Name: MSc Thesis Presentation - Amirhossein Abaskohi

Date: 7th August 

Time: 10 a.m

Location: ICCS 104

Supervisor: Giuseppe Carenini

Co-supervisor: Issam H. Laradji

Title: Multimodal Understanding of Long Documents: From Topic Modeling to Question Answering

Abstract:
Long multimodal documents, which contain text, images, and other types of content, are common in real-world settings but remain difficult for natural language processing (NLP) models to process. These documents pose challenges in both understanding their content and training models when labeled data is limited. This thesis presents two contributions that address these problems from different angles.
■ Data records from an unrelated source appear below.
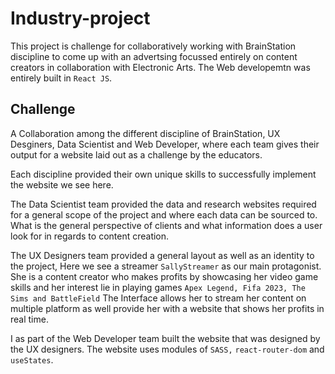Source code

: # Industry-project

This project is challenge for collaboratively working with BrainStation discipline to come up with an advertsing focussed entirely on content creators in collaboration with Electronic Arts. The Web developemtn was entirely built in `React JS`.

## Challenge

A Collaboration among the different discipline of BrainStation, UX Desginers, Data Scientist and Web Developer, where each team gives their output for a website laid out as a challenge by the educators.

Each discipline provided their own unique skills to successfully implement the website we see here.

The Data Scientist team provided the data and research websites required for a general scope of the project and where each data can be sourced to. What is the general perspective of clients and what information does a user look for in regards to content creation.

The UX Designers team provided a general layout as well as an identity to the project, Here we see a streamer `SallyStreamer` as our main protagonist. She is a content creator who makes profits by showcasing her video game skills and her interest lie in playing games `Apex Legend, Fifa 2023, The Sims and BattleField` The Interface allows her to stream her content on multiple platform as well provide her with a website that shows her profits in real time.

I as part of the Web Developer team built the website that was designed by the UX designers. The website uses modules of `SASS,` `react-router-dom` and `useStates`.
First, we introduce CEMTM, a topic modeling method designed for long documents that include both text and images. Instead of relying on bag-of-words or treating different modalities separately, CEMTM uses contextual embeddings and cross-modal alignment to produce more coherent and meaningful topics. It performs well across several datasets and offers better topic diversity and interpretability.

Second, we present FM2DS, a pipeline for generating synthetic training data for multimodal multihop question answering (MMQA). FM2DS uses prompting and document retrieval to create realistic question answering

(QA) examples, and applies knowledge distillation to transfer reasoning ability from a large teacher model to a smaller multimodal model. This approach makes it possible to train competitive QA systems with only a few examples, reducing the need for large annotated datasets.

Together, these two methods support more effective processing of long multimodal documents: CEMTM for exploring and summarizing content, and FM2DS for enabling downstream MMQA systems in low-resource settings. We evaluate both approaches across multiple tasks and demonstrate a substantial performance improvement.